(CN) — A businessman involved in the “troubled teen” industry pressed a 10th Circuit panel Wednesday to reinstate his defamation lawsuit over a Netflix documentary created by a former attendee of one of the programs he was affiliated with.
Narvin Lichfield ran three youth facilities affiliated with World Wide Association of Specialty Programs, or WWASP, an organization that operated behavior modification boarding schools for at-risk teens.
Lichfield’s attorney, Ross Meyer of Enara Law, characterized Katherine Kubler — a former student of a WWASP-affiliated facility in New York and the creator of 2024 Netflix documentary “The Program: Cons, Cults, and Kidnapping” — as an investigative journalist whose intent with the documentary was to “get revenge.”
In the series, Kubler describes her and others’ first-hand experience at facilities like the Academy at Ivy Ridge, and explores the troubled teen industry more broadly and those involved in running the facility she attended, including Lichfield.
Shortly after the series was released, Lichfield sued Kubler and Netflix for defamation, false light, invasion of privacy, intentional infliction of emotional distress and civil conspiracy.
The three-judge panel focused its questions on Kubler’s voiceover narration about meeting Lichfield at a karaoke event, asking Meyer how the statement “the children he abused, the parents he conned, all of the crimes he’s gotten away with” was enough to warrant defamation.
“Conning is a whole bunch of different meanings. There’s con men, there’s con women, there’s somebody cons me into overpaying for a Buick,” U.S. Circuit Judge Robert E. Bacharach, a Barack Obama appointee, said. “How can that reasonably be interpreted as a specific fact?”
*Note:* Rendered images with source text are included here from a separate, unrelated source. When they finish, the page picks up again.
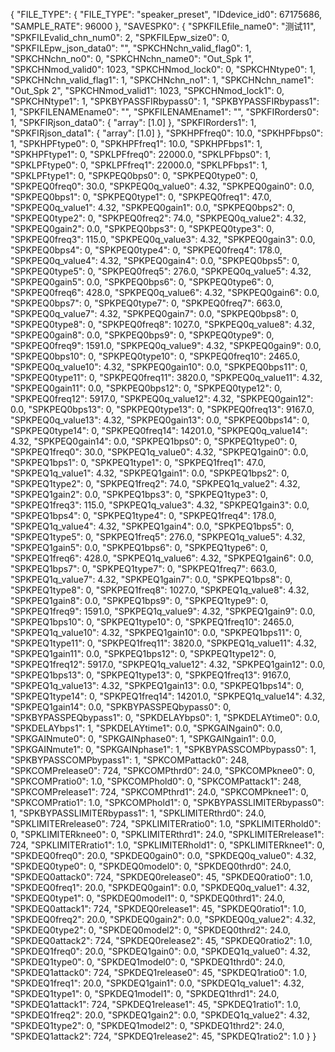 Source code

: {
	"FILE_TYPE": {
		"FILE_TYPE": "speaker_preset",
		"IDdevice_id0": 67175686,
		"SAMPLE_RATE": 96000
	},
	"SAVESPK0": {
		"SPKFILEfile_name0": "测试11",
		"SPKFILEvalid_chn_num0": 2,
		"SPKFILEpw_size0": 0,
		"SPKFILEpw_json_data0": "",
		"SPKCHNchn_valid_flag0": 1,
		"SPKCHNchn_no0": 0,
		"SPKCHNchn_name0": "Out_Spk 1",
		"SPKCHNmod_valid0": 1023,
		"SPKCHNmod_lock0": 0,
		"SPKCHNtype0": 1,
		"SPKCHNchn_valid_flag1": 1,
		"SPKCHNchn_no1": 1,
		"SPKCHNchn_name1": "Out_Spk 2",
		"SPKCHNmod_valid1": 1023,
		"SPKCHNmod_lock1": 0,
		"SPKCHNtype1": 1,
		"SPKBYPASSFIRbypass0": 1,
		"SPKBYPASSFIRbypass1": 1,
		"SPKFILENAMEname0": "",
		"SPKFILENAMEname1": "",
		"SPKFIRorders0": 1,
		"SPKFIRjson_data0": {
			"array": [1.0]
		},
		"SPKFIRorders1": 1,
		"SPKFIRjson_data1": {
			"array": [1.0]
		},
		"SPKHPFfreq0": 10.0,
		"SPKHPFbps0": 1,
		"SPKHPFtype0": 0,
		"SPKHPFfreq1": 10.0,
		"SPKHPFbps1": 1,
		"SPKHPFtype1": 0,
		"SPKLPFfreq0": 22000.0,
		"SPKLPFbps0": 1,
		"SPKLPFtype0": 0,
		"SPKLPFfreq1": 22000.0,
		"SPKLPFbps1": 1,
		"SPKLPFtype1": 0,
		"SPKPEQ0bps0": 0,
		"SPKPEQ0type0": 0,
		"SPKPEQ0freq0": 30.0,
		"SPKPEQ0q_value0": 4.32,
		"SPKPEQ0gain0": 0.0,
		"SPKPEQ0bps1": 0,
		"SPKPEQ0type1": 0,
		"SPKPEQ0freq1": 47.0,
		"SPKPEQ0q_value1": 4.32,
		"SPKPEQ0gain1": 0.0,
		"SPKPEQ0bps2": 0,
		"SPKPEQ0type2": 0,
		"SPKPEQ0freq2": 74.0,
		"SPKPEQ0q_value2": 4.32,
		"SPKPEQ0gain2": 0.0,
		"SPKPEQ0bps3": 0,
		"SPKPEQ0type3": 0,
		"SPKPEQ0freq3": 115.0,
		"SPKPEQ0q_value3": 4.32,
		"SPKPEQ0gain3": 0.0,
		"SPKPEQ0bps4": 0,
		"SPKPEQ0type4": 0,
		"SPKPEQ0freq4": 178.0,
		"SPKPEQ0q_value4": 4.32,
		"SPKPEQ0gain4": 0.0,
		"SPKPEQ0bps5": 0,
		"SPKPEQ0type5": 0,
		"SPKPEQ0freq5": 276.0,
		"SPKPEQ0q_value5": 4.32,
		"SPKPEQ0gain5": 0.0,
		"SPKPEQ0bps6": 0,
		"SPKPEQ0type6": 0,
		"SPKPEQ0freq6": 428.0,
		"SPKPEQ0q_value6": 4.32,
		"SPKPEQ0gain6": 0.0,
		"SPKPEQ0bps7": 0,
		"SPKPEQ0type7": 0,
		"SPKPEQ0freq7": 663.0,
		"SPKPEQ0q_value7": 4.32,
		"SPKPEQ0gain7": 0.0,
		"SPKPEQ0bps8": 0,
		"SPKPEQ0type8": 0,
		"SPKPEQ0freq8": 1027.0,
		"SPKPEQ0q_value8": 4.32,
		"SPKPEQ0gain8": 0.0,
		"SPKPEQ0bps9": 0,
		"SPKPEQ0type9": 0,
		"SPKPEQ0freq9": 1591.0,
		"SPKPEQ0q_value9": 4.32,
		"SPKPEQ0gain9": 0.0,
		"SPKPEQ0bps10": 0,
		"SPKPEQ0type10": 0,
		"SPKPEQ0freq10": 2465.0,
		"SPKPEQ0q_value10": 4.32,
		"SPKPEQ0gain10": 0.0,
		"SPKPEQ0bps11": 0,
		"SPKPEQ0type11": 0,
		"SPKPEQ0freq11": 3820.0,
		"SPKPEQ0q_value11": 4.32,
		"SPKPEQ0gain11": 0.0,
		"SPKPEQ0bps12": 0,
		"SPKPEQ0type12": 0,
		"SPKPEQ0freq12": 5917.0,
		"SPKPEQ0q_value12": 4.32,
		"SPKPEQ0gain12": 0.0,
		"SPKPEQ0bps13": 0,
		"SPKPEQ0type13": 0,
		"SPKPEQ0freq13": 9167.0,
		"SPKPEQ0q_value13": 4.32,
		"SPKPEQ0gain13": 0.0,
		"SPKPEQ0bps14": 0,
		"SPKPEQ0type14": 0,
		"SPKPEQ0freq14": 14201.0,
		"SPKPEQ0q_value14": 4.32,
		"SPKPEQ0gain14": 0.0,
		"SPKPEQ1bps0": 0,
		"SPKPEQ1type0": 0,
		"SPKPEQ1freq0": 30.0,
		"SPKPEQ1q_value0": 4.32,
		"SPKPEQ1gain0": 0.0,
		"SPKPEQ1bps1": 0,
		"SPKPEQ1type1": 0,
		"SPKPEQ1freq1": 47.0,
		"SPKPEQ1q_value1": 4.32,
		"SPKPEQ1gain1": 0.0,
		"SPKPEQ1bps2": 0,
		"SPKPEQ1type2": 0,
		"SPKPEQ1freq2": 74.0,
		"SPKPEQ1q_value2": 4.32,
		"SPKPEQ1gain2": 0.0,
		"SPKPEQ1bps3": 0,
		"SPKPEQ1type3": 0,
		"SPKPEQ1freq3": 115.0,
		"SPKPEQ1q_value3": 4.32,
		"SPKPEQ1gain3": 0.0,
		"SPKPEQ1bps4": 0,
		"SPKPEQ1type4": 0,
		"SPKPEQ1freq4": 178.0,
		"SPKPEQ1q_value4": 4.32,
		"SPKPEQ1gain4": 0.0,
		"SPKPEQ1bps5": 0,
		"SPKPEQ1type5": 0,
		"SPKPEQ1freq5": 276.0,
		"SPKPEQ1q_value5": 4.32,
		"SPKPEQ1gain5": 0.0,
		"SPKPEQ1bps6": 0,
		"SPKPEQ1type6": 0,
		"SPKPEQ1freq6": 428.0,
		"SPKPEQ1q_value6": 4.32,
		"SPKPEQ1gain6": 0.0,
		"SPKPEQ1bps7": 0,
		"SPKPEQ1type7": 0,
		"SPKPEQ1freq7": 663.0,
		"SPKPEQ1q_value7": 4.32,
		"SPKPEQ1gain7": 0.0,
		"SPKPEQ1bps8": 0,
		"SPKPEQ1type8": 0,
		"SPKPEQ1freq8": 1027.0,
		"SPKPEQ1q_value8": 4.32,
		"SPKPEQ1gain8": 0.0,
		"SPKPEQ1bps9": 0,
		"SPKPEQ1type9": 0,
		"SPKPEQ1freq9": 1591.0,
		"SPKPEQ1q_value9": 4.32,
		"SPKPEQ1gain9": 0.0,
		"SPKPEQ1bps10": 0,
		"SPKPEQ1type10": 0,
		"SPKPEQ1freq10": 2465.0,
		"SPKPEQ1q_value10": 4.32,
		"SPKPEQ1gain10": 0.0,
		"SPKPEQ1bps11": 0,
		"SPKPEQ1type11": 0,
		"SPKPEQ1freq11": 3820.0,
		"SPKPEQ1q_value11": 4.32,
		"SPKPEQ1gain11": 0.0,
		"SPKPEQ1bps12": 0,
		"SPKPEQ1type12": 0,
		"SPKPEQ1freq12": 5917.0,
		"SPKPEQ1q_value12": 4.32,
		"SPKPEQ1gain12": 0.0,
		"SPKPEQ1bps13": 0,
		"SPKPEQ1type13": 0,
		"SPKPEQ1freq13": 9167.0,
		"SPKPEQ1q_value13": 4.32,
		"SPKPEQ1gain13": 0.0,
		"SPKPEQ1bps14": 0,
		"SPKPEQ1type14": 0,
		"SPKPEQ1freq14": 14201.0,
		"SPKPEQ1q_value14": 4.32,
		"SPKPEQ1gain14": 0.0,
		"SPKBYPASSPEQbypass0": 0,
		"SPKBYPASSPEQbypass1": 0,
		"SPKDELAYbps0": 1,
		"SPKDELAYtime0": 0.0,
		"SPKDELAYbps1": 1,
		"SPKDELAYtime1": 0.0,
		"SPKGAINgain0": 0.0,
		"SPKGAINmute0": 0,
		"SPKGAINphase0": 1,
		"SPKGAINgain1": 0.0,
		"SPKGAINmute1": 0,
		"SPKGAINphase1": 1,
		"SPKBYPASSCOMPbypass0": 1,
		"SPKBYPASSCOMPbypass1": 1,
		"SPKCOMPattack0": 248,
		"SPKCOMPrelease0": 724,
		"SPKCOMPthrd0": 24.0,
		"SPKCOMPknee0": 0,
		"SPKCOMPratio0": 1.0,
		"SPKCOMPhold0": 0,
		"SPKCOMPattack1": 248,
		"SPKCOMPrelease1": 724,
		"SPKCOMPthrd1": 24.0,
		"SPKCOMPknee1": 0,
		"SPKCOMPratio1": 1.0,
		"SPKCOMPhold1": 0,
		"SPKBYPASSLIMITERbypass0": 1,
		"SPKBYPASSLIMITERbypass1": 1,
		"SPKLIMITERthrd0": 24.0,
		"SPKLIMITERrelease0": 724,
		"SPKLIMITERratio0": 1.0,
		"SPKLIMITERhold0": 0,
		"SPKLIMITERknee0": 0,
		"SPKLIMITERthrd1": 24.0,
		"SPKLIMITERrelease1": 724,
		"SPKLIMITERratio1": 1.0,
		"SPKLIMITERhold1": 0,
		"SPKLIMITERknee1": 0,
		"SPKDEQ0freq0": 20.0,
		"SPKDEQ0gain0": 0.0,
		"SPKDEQ0q_value0": 4.32,
		"SPKDEQ0type0": 0,
		"SPKDEQ0model0": 0,
		"SPKDEQ0thrd0": 24.0,
		"SPKDEQ0attack0": 724,
		"SPKDEQ0release0": 45,
		"SPKDEQ0ratio0": 1.0,
		"SPKDEQ0freq1": 20.0,
		"SPKDEQ0gain1": 0.0,
		"SPKDEQ0q_value1": 4.32,
		"SPKDEQ0type1": 0,
		"SPKDEQ0model1": 0,
		"SPKDEQ0thrd1": 24.0,
		"SPKDEQ0attack1": 724,
		"SPKDEQ0release1": 45,
		"SPKDEQ0ratio1": 1.0,
		"SPKDEQ0freq2": 20.0,
		"SPKDEQ0gain2": 0.0,
		"SPKDEQ0q_value2": 4.32,
		"SPKDEQ0type2": 0,
		"SPKDEQ0model2": 0,
		"SPKDEQ0thrd2": 24.0,
		"SPKDEQ0attack2": 724,
		"SPKDEQ0release2": 45,
		"SPKDEQ0ratio2": 1.0,
		"SPKDEQ1freq0": 20.0,
		"SPKDEQ1gain0": 0.0,
		"SPKDEQ1q_value0": 4.32,
		"SPKDEQ1type0": 0,
		"SPKDEQ1model0": 0,
		"SPKDEQ1thrd0": 24.0,
		"SPKDEQ1attack0": 724,
		"SPKDEQ1release0": 45,
		"SPKDEQ1ratio0": 1.0,
		"SPKDEQ1freq1": 20.0,
		"SPKDEQ1gain1": 0.0,
		"SPKDEQ1q_value1": 4.32,
		"SPKDEQ1type1": 0,
		"SPKDEQ1model1": 0,
		"SPKDEQ1thrd1": 24.0,
		"SPKDEQ1attack1": 724,
		"SPKDEQ1release1": 45,
		"SPKDEQ1ratio1": 1.0,
		"SPKDEQ1freq2": 20.0,
		"SPKDEQ1gain2": 0.0,
		"SPKDEQ1q_value2": 4.32,
		"SPKDEQ1type2": 0,
		"SPKDEQ1model2": 0,
		"SPKDEQ1thrd2": 24.0,
		"SPKDEQ1attack2": 724,
		"SPKDEQ1release2": 45,
		"SPKDEQ1ratio2": 1.0
	}
}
Meyer responded that the conning statement was made collectively with specific statements like “the children he abused” and “the crimes he’s gotten away with,” which a reasonable viewer would interpret to believe that Lichfield was a con man and committed crimes like child abuse.
“This was specific. It was within investigative journalism, and the phrasing didn’t come with any hyperbolic statements,” he said. “This was said in a very clear, deliberate framework.”
U.S. Circuit Judge Timothy M. Tymkovich said accusations of both child abuse and fraud were “fairly general” and “can be hyperbole contextually.”
“You need to get a little more specific context here, where the reasonable viewer of this documentary would say, ‘Mr. Litchfield is a bad person and committed crimes that could be proven under Utah state law,’” the George W Bush appointee said.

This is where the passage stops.